Also, with newer materials, you started seeing titanium alloys, along with scandium alloys, that allowed for an even lighter J-frame sized revolver.  

Yes, I truly hated that stupid piece of legislation known as the assault weapons ban, but if there is a good thing that came from it, it's that the manufacturers came out with some really nice designs.


----------



## sgtmac_46 (Sep 20, 2008)

By the way......did I actually say 'Robert Browning' instead of 'John Browning' in that last post?  Two roads diverged......


----------



## sgtmac_46 (Sep 20, 2008)

Grenadier said:


> One of the steps where handguns evolved significantly, was after the 1994 Assault Weapons ban, where magazine limitations encouraged the manufacturers to find ways to cram 10 rounds into a smaller weapon, as well as working on ways to get larger bore rounds into those smaller weapons, too.
> 
> The Kel-Tec pistols, the subcompact Glocks (26, 27, 28, 33), etc., came out as a result, and combine a really nice blend of firepower (9 or 10 rounds), decent calibers, while still maintaining that characteristic ironclad functionality of a Glock pistol.  Don't forget, that the compact Glock 30, which gives you 10+1 rounds of .45 ACP fun, came about.
> 
> ...


 Exactly!

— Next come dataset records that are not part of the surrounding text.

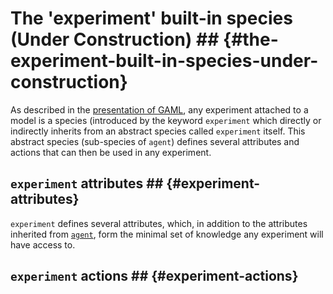 
# The 'experiment' built-in species (Under Construction) ## {#the-experiment-built-in-species-under-construction}



As described in the [presentation of GAML](tutorials#Introduction), any experiment attached to a model is a species (introduced by the keyword `experiment` which directly or indirectly inherits from an abstract species called `experiment` itself. This abstract species (sub-species of `agent`) defines several attributes and actions that can then be used in any experiment.






## `experiment` attributes ## {#experiment-attributes}
`experiment` defines several attributes, which, in addition to the attributes inherited from [`agent`](references#AgentBuiltIn), form the minimal set of knowledge any experiment will have access to.
 


## `experiment` actions ## {#experiment-actions} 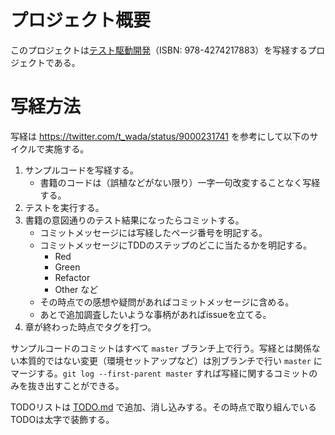 # プロジェクト概要

このプロジェクトは[テスト駆動開発](https://www.amazon.co.jp/%E3%83%86%E3%82%B9%E3%83%88%E9%A7%86%E5%8B%95%E9%96%8B%E7%99%BA-Kent-Beck/dp/4274217884/ref=sr_1_1?ie=UTF8&qid=1509464671&sr=8-1&keywords=%E3%83%86%E3%82%B9%E3%83%88%E9%A7%86%E5%8B%95%E9%96%8B%E7%99%BA)（ISBN: 978-4274217883）を写経するプロジェクトである。

# 写経方法

写経は <https://twitter.com/t_wada/status/9000231741> を参考にして以下のサイクルで実施する。

1. サンプルコードを写経する。
    - 書籍のコードは（誤植などがない限り）一字一句改変することなく写経する。
2. テストを実行する。
3. 書籍の意図通りのテスト結果になったらコミットする。
    - コミットメッセージには写経したページ番号を明記する。
    - コミットメッセージにTDDのステップのどこに当たるかを明記する。
        - Red
        - Green
        - Refactor
        - Other など
    - その時点での感想や疑問があればコミットメッセージに含める。
    - あとで追加調査したいような事柄があればissueを立てる。
4. 章が終わった時点でタグを打つ。

サンプルコードのコミットはすべて `master` ブランチ上で行う。写経とは関係ない本質的ではない変更（環境セットアップなど）は別ブランチで行い `master` にマージする。`git log --first-parent master` すれば写経に関するコミットのみを抜き出すことができる。

TODOリストは [TODO.md](TODO.md) で追加、消し込みする。その時点で取り組んでいるTODOは太字で装飾する。
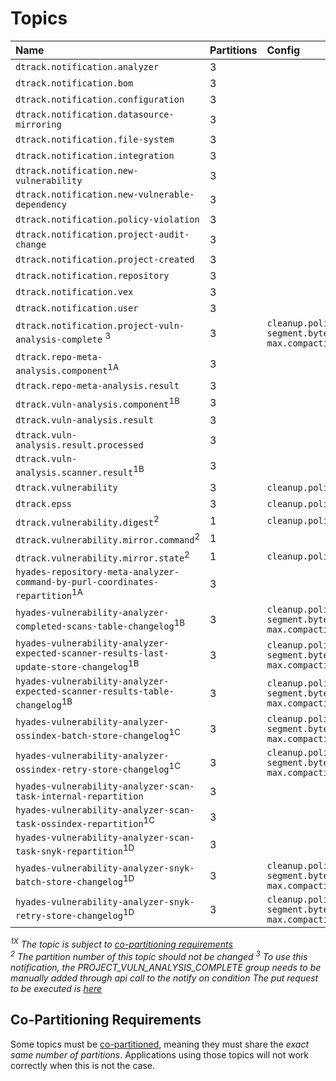 # Topics

| Name                                                                                              | Partitions | Config                                                                              |
|:--------------------------------------------------------------------------------------------------|:-----------|:------------------------------------------------------------------------------------|
| `dtrack.notification.analyzer`                                                                    | 3          |                                                                                     |
| `dtrack.notification.bom`                                                                         | 3          |                                                                                     |
| `dtrack.notification.configuration`                                                               | 3          |                                                                                     |
| `dtrack.notification.datasource-mirroring`                                                        | 3          |                                                                                     |
| `dtrack.notification.file-system`                                                                 | 3          |                                                                                     |
| `dtrack.notification.integration`                                                                 | 3          |                                                                                     |
| `dtrack.notification.new-vulnerability`                                                           | 3          |                                                                                     |
| `dtrack.notification.new-vulnerable-dependency`                                                   | 3          |                                                                                     |
| `dtrack.notification.policy-violation`                                                            | 3          |                                                                                     |
| `dtrack.notification.project-audit-change`                                                        | 3          |                                                                                     |
| `dtrack.notification.project-created`                                                             | 3          |                                                                                     |
| `dtrack.notification.repository`                                                                  | 3          |                                                                                     |
| `dtrack.notification.vex`                                                                         | 3          |                                                                                     |
| `dtrack.notification.user`                                                                        | 3          |                                                                                     |
| `dtrack.notification.project-vuln-analysis-complete` <sup>3</sup>                                 | 3          | `cleanup.policy=compact`<br/>`segment.bytes=67108864`<br/>`max.compaction.lag.ms=1` |
| `dtrack.repo-meta-analysis.component`<sup>1A</sup>                                                | 3          |                                                                                     |
| `dtrack.repo-meta-analysis.result`                                                                | 3          |                                                                                     |
| `dtrack.vuln-analysis.component`<sup>1B</sup>                                                     | 3          |                                                                                     |
| `dtrack.vuln-analysis.result`                                                                     | 3          |                                                                                     |
| `dtrack.vuln-analysis.result.processed`                                                           | 3          |                                                                                     |
| `dtrack.vuln-analysis.scanner.result`<sup>1B</sup>                                                | 3          |                                                                                     |
| `dtrack.vulnerability`                                                                            | 3          | `cleanup.policy=compact`                                                            |
| `dtrack.epss`                                                                                     | 3          | `cleanup.policy=compact`                                                            |
| `dtrack.vulnerability.digest`<sup>2</sup>                                                         | 1          | `cleanup.policy=compact`                                                            |
| `dtrack.vulnerability.mirror.command`<sup>2</sup>                                                 | 1          |                                                                                     |
| `dtrack.vulnerability.mirror.state`<sup>2</sup>                                                   | 1          | `cleanup.policy=compact`                                                            |
| `hyades-repository-meta-analyzer-command-by-purl-coordinates-repartition`<sup>1A</sup>            | 3          |                                                                                     |
| `hyades-vulnerability-analyzer-completed-scans-table-changelog`<sup>1B</sup>                      | 3          | `cleanup.policy=compact`<br/>`segment.bytes=67108864`<br/>`max.compaction.lag.ms=1` |
| `hyades-vulnerability-analyzer-expected-scanner-results-last-update-store-changelog`<sup>1B</sup> | 3          | `cleanup.policy=compact`<br/>`segment.bytes=67108864`<br/>`max.compaction.lag.ms=1` |
| `hyades-vulnerability-analyzer-expected-scanner-results-table-changelog`<sup>1B</sup>             | 3          | `cleanup.policy=compact`<br/>`segment.bytes=67108864`<br/>`max.compaction.lag.ms=1` |
| `hyades-vulnerability-analyzer-ossindex-batch-store-changelog`<sup>1C</sup>                       | 3          | `cleanup.policy=compact`<br/>`segment.bytes=67108864`<br/>`max.compaction.lag.ms=1` |
| `hyades-vulnerability-analyzer-ossindex-retry-store-changelog`<sup>1C</sup>                       | 3          | `cleanup.policy=compact`<br/>`segment.bytes=67108864`<br/>`max.compaction.lag.ms=1` |
| `hyades-vulnerability-analyzer-scan-task-internal-repartition`                                    | 3          |                                                                                     |
| `hyades-vulnerability-analyzer-scan-task-ossindex-repartition`<sup>1C</sup>                       | 3          |                                                                                     |
| `hyades-vulnerability-analyzer-scan-task-snyk-repartition`<sup>1D</sup>                           | 3          |                                                                                     |
| `hyades-vulnerability-analyzer-snyk-batch-store-changelog`<sup>1D</sup>                           | 3          | `cleanup.policy=compact`<br/>`segment.bytes=67108864`<br/>`max.compaction.lag.ms=1` |
| `hyades-vulnerability-analyzer-snyk-retry-store-changelog`<sup>1D</sup>                           | 3          | `cleanup.policy=compact`<br/>`segment.bytes=67108864`<br/>`max.compaction.lag.ms=1` |

*<sup>1X</sup> The topic is subject to [co-partitioning requirements](#co-partitioning-requirements)*  
*<sup>2</sup> The partition number of this topic should not be changed*
*<sup>3</sup> To use this notification, the PROJECT_VULN_ANALYSIS_COMPLETE group needs to be manually added through api call to the notify on condition
The put request to be executed is [here](https://github.com/DependencyTrack/hyades-apiserver/blob/main/src/main/java/org/dependencytrack/resources/v1/NotificationRuleResource.java#L100)<br/>*

## Co-Partitioning Requirements

Some topics must be [co-partitioned](https://www.confluent.io/blog/co-partitioning-in-kafka-streams/),
meaning they must share the *exact same number of partitions*. Applications using those topics will not work
correctly when this is not the case.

Lighter and stronger materials are the real modern improvements.


----------



## MA-Caver (Sep 20, 2008)

jks9199 said:


> Great points.
> 
> I think the next "big step" we'll see in firearms themselves are just better materials, allowing you to pack more bang into smaller packages.  And I don't think you'll see major changes in that regard anytime soon.
> 
> Specifically for law enforcement (and to a lesser degree general self defense), I suspect that in the next several years we'll see products like Taser's XREP developed for pistols.

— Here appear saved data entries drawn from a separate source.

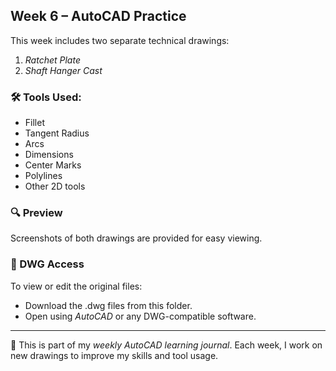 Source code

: ## Week 6 – AutoCAD Practice

This week includes two separate technical drawings:

1. *Ratchet Plate*
2. *Shaft Hanger Cast*

### 🛠 Tools Used:
- Fillet
- Tangent Radius
- Arcs
- Dimensions
- Center Marks
- Polylines
- Other 2D tools

### 🔍 Preview
Screenshots of both drawings are provided for easy viewing.

### 📁 DWG Access
To view or edit the original files:
- Download the .dwg files from this folder.
- Open using *AutoCAD* or any DWG-compatible software.

---

📌 This is part of my *weekly AutoCAD learning journal*. Each week, I work on new drawings to improve my skills and tool usage.
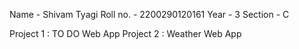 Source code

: Name - Shivam Tyagi
Roll no. - 2200290120161
Year - 3
Section - C

Project 1 : TO DO Web App
Project 2 : Weather Web App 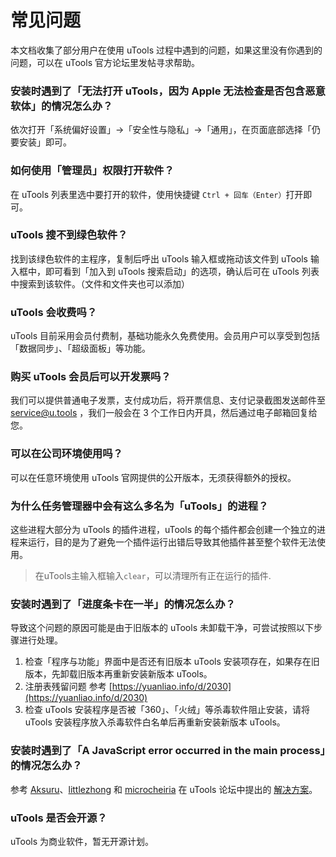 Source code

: # 常见问题
本文档收集了部分用户在使用 uTools 过程中遇到的问题，如果这里没有你遇到的问题，可以在 uTools 官方论坛里发帖寻求帮助。



### 安装时遇到了「无法打开 uTools，因为 Apple 无法检查是否包含恶意软体」的情况怎么办？<Badge text="macOS"/>

依次打开「系统偏好设置」→「安全性与隐私」→「通用」，在页面底部选择「仍要安装」即可。

### 如何使用「管理员」权限打开软件？<Badge text="Windows"/>
在 uTools 列表里选中要打开的软件，使用快捷键 `Ctrl + 回车（Enter）`打开即可。

### uTools 搜不到绿色软件？
找到该绿色软件的主程序，复制后呼出 uTools 输入框或拖动该文件到 uTools 输入框中，即可看到「加入到 uTools 搜索启动」的选项，确认后可在 uTools 列表中搜索到该软件。（文件和文件夹也可以添加）

### uTools 会收费吗？
uTools 目前采用会员付费制，基础功能永久免费使用。会员用户可以享受到包括「数据同步」、「超级面板」等功能。

### 购买 uTools 会员后可以开发票吗？

我们可以提供普通电子发票，支付成功后，将开票信息、支付记录截图发送邮件至 service@u.tools ，我们一般会在 3 个工作日内开具，然后通过电子邮箱回复给您。

### 可以在公司环境使用吗？
可以在任意环境使用 uTools 官网提供的公开版本，无须获得额外的授权。

### 为什么任务管理器中会有这么多名为「uTools」的进程？
这些进程大部分为 uTools 的插件进程，uTools 的每个插件都会创建一个独立的进程来运行，目的是为了避免一个插件运行出错后导致其他插件甚至整个软件无法使用。
> 在uTools主输入框输入`clear`，可以清理所有正在运行的插件.

### 安装时遇到了「进度条卡在一半」的情况怎么办？<Badge text="Windows"/>

导致这个问题的原因可能是由于旧版本的 uTools 未卸载干净，可尝试按照以下步骤进行处理。

1. 检查「程序与功能」界面中是否还有旧版本 uTools 安装项存在，如果存在旧版本，先卸载旧版本再重新安装新版本 uTools。
2. 注册表残留问题 参考 [https://yuanliao.info/d/2030](https://yuanliao.info/d/2030)
3. 检查 uTools 安装程序是否被「360」、「火绒」等杀毒软件阻止安装，请将 uTools 安装程序放入杀毒软件白名单后再重新安装新版本 uTools。

### 安装时遇到了「A JavaScript error occurred in the main process」的情况怎么办？<Badge text="Linux"/>

参考 [Aksuru](https://yuanliao.info/u/51376)、[littlezhong](https://yuanliao.info/u/51839) 和 [microcheiria](https://yuanliao.info/u/34323) 在 uTools 论坛中提出的 [解决方案](https://yuanliao.info/d/1865)。

### uTools 是否会开源？
uTools 为商业软件，暂无开源计划。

That'd work for crowd control that's for sure... to load up the shotgun with those and several officers working as a group... yep.


----------



## jks9199 (Sep 21, 2008)

MA-Caver said:


> That'd work for crowd control that's for sure... to load up the shotgun with those and several officers working as a group... yep.


It's a little off-topic, but Taser International has another product for crowd control:






Taser Shockwave

Yes, that *is *essentially a daisy chained wall of Tasers.


----------